On a recent trip to Haiti, Bruce Compton, senior outreach coordinator for the Catholic Health Association, found that three of the four hospitals he visited had X-ray equipment sitting unused in the waiting room. The unused equipment would not benefit any patient—not then, not ever. The equipment had been donated by well-intentioned healthcare facilities in the United States.  The best of intentions can result in harm—toxic materials, excessive waste, and potential exposure to the community, not to mention a lot of manpower to get it from the donating hospital to the recipient.  
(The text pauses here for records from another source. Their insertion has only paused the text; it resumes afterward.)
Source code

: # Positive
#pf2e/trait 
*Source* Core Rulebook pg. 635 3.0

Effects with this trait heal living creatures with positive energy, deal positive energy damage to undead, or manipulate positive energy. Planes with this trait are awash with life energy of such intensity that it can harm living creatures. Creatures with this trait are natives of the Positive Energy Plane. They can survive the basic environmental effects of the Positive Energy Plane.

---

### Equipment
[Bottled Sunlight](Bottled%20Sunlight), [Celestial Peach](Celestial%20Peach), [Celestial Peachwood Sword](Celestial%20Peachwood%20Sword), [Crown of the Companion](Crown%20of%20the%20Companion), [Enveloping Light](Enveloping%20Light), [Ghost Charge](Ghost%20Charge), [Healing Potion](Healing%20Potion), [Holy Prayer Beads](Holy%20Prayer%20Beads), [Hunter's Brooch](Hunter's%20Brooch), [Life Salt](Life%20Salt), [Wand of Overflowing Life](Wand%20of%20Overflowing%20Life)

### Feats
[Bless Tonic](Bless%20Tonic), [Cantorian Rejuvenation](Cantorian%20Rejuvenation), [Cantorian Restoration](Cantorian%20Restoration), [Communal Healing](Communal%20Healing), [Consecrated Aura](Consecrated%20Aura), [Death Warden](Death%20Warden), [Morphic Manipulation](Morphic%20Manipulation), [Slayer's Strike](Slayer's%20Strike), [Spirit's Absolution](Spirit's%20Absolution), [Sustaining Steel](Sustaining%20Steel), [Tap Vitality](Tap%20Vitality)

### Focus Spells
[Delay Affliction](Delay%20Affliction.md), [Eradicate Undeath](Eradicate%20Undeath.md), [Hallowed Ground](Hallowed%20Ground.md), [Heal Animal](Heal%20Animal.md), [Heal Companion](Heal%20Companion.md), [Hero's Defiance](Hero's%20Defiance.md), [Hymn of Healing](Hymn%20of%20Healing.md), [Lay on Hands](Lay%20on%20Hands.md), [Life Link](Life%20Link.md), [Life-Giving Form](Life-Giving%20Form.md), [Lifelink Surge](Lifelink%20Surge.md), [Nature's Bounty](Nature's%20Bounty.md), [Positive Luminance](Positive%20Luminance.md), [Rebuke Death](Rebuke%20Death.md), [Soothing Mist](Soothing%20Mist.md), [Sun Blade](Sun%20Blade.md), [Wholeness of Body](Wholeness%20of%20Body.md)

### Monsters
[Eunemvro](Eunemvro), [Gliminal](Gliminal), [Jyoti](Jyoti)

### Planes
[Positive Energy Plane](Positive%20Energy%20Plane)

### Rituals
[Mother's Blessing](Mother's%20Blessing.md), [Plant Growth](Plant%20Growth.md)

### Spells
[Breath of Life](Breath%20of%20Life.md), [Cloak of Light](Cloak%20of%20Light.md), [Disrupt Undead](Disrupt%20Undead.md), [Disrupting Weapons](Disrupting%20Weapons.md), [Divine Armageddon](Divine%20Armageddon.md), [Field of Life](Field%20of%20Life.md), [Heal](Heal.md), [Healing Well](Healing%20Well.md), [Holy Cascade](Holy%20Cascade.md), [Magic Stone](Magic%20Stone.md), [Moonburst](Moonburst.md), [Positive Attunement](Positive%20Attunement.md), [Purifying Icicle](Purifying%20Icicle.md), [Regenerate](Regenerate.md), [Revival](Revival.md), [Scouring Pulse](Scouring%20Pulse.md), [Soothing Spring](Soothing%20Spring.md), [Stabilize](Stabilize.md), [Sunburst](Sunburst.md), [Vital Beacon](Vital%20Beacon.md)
Catholic Health Association’s April 2011 study “CHA Medical Surplus Donation Study: How Effective Surplus Donation Can Relieve Human Suffering” highlights the harsh reality that the majority of donated equipment and supplies go unused. The grant-funded report explains the complexity of the issue and calls for a closer look and action around responsible donation to ensure safety, environmental benefit, and value to all parties. This is the first step in identifying a solution so that best intentions result in successful donation and reuse. 

 

Hospital perspective

Hospitals, long-term care facilities, private practices, and manufacturers can be excellent sources of equipment and supplies, usually due to upgrades, renovations, and moves. Equipment donation appears to help hospitals do the right thing, improve environmental impact, and avoid hefty waste fees. Many hospitals have set lofty recycling and diversion goals, and strive for top honors through award programs like Practice Greenhealth’s Environmental Excellence Awards.

Achieving high recycling rates may look good on a sustainability report or award application, but responsible donors have done due diligence and taken a hard look at their equipment, supplies, and internal process. They have a written assessment protocol, staff training, and documentation to support and track donation with an experienced medical supply and recovery organization (MSRO). These facilities have leadership support and understanding that donation of equipment is a community benefit and mission demonstration. If its value is cost savings alone, then those driving the work may donate broken, expired, or outdated equipment—good for the bottom line as well as for recycling and diversion rates, but bad for the environment and not helpful to those in need of quality product.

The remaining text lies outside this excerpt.